Supplied records:
● ● ● ●

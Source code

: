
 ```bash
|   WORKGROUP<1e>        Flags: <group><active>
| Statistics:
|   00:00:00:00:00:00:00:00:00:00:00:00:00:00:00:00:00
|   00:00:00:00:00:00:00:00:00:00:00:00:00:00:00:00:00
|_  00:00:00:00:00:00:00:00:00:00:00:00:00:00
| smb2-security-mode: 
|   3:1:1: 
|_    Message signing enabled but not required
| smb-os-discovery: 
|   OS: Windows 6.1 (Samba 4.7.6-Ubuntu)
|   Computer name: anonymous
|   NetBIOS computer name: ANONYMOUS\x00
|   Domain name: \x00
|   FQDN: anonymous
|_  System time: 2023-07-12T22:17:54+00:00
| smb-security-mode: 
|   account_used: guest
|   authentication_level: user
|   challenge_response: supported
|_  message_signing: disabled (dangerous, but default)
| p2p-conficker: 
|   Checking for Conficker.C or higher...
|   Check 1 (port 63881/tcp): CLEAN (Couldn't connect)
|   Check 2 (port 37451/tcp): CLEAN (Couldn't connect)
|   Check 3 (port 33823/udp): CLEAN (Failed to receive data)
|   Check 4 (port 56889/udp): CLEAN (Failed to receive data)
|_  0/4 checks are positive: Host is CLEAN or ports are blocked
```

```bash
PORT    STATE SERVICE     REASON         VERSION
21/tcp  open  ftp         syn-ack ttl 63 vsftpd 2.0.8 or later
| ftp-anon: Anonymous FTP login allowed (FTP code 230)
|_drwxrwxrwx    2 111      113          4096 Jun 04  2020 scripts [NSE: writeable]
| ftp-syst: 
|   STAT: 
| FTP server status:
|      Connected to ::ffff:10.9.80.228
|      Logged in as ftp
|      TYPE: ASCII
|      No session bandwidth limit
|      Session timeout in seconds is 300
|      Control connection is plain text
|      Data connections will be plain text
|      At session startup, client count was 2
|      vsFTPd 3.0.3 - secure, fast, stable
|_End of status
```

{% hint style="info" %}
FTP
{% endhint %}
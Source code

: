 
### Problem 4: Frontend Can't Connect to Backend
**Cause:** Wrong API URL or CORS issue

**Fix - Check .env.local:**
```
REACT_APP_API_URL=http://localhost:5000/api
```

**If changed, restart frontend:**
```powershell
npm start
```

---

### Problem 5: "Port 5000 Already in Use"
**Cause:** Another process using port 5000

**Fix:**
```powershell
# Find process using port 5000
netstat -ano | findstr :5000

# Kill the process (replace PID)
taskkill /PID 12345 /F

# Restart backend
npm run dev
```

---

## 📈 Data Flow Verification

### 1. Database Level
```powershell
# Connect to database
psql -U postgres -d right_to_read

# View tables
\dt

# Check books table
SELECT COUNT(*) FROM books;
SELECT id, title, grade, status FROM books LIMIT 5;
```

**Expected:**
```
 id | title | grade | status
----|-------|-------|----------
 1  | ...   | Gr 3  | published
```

● ● ● ●

Directions for this task:
Pull every line containing "status" from the data.

Exercise response:
| FTP server status:
|_End of status
SELECT id, title, grade, status FROM books LIMIT 5;
 id | title | grade | status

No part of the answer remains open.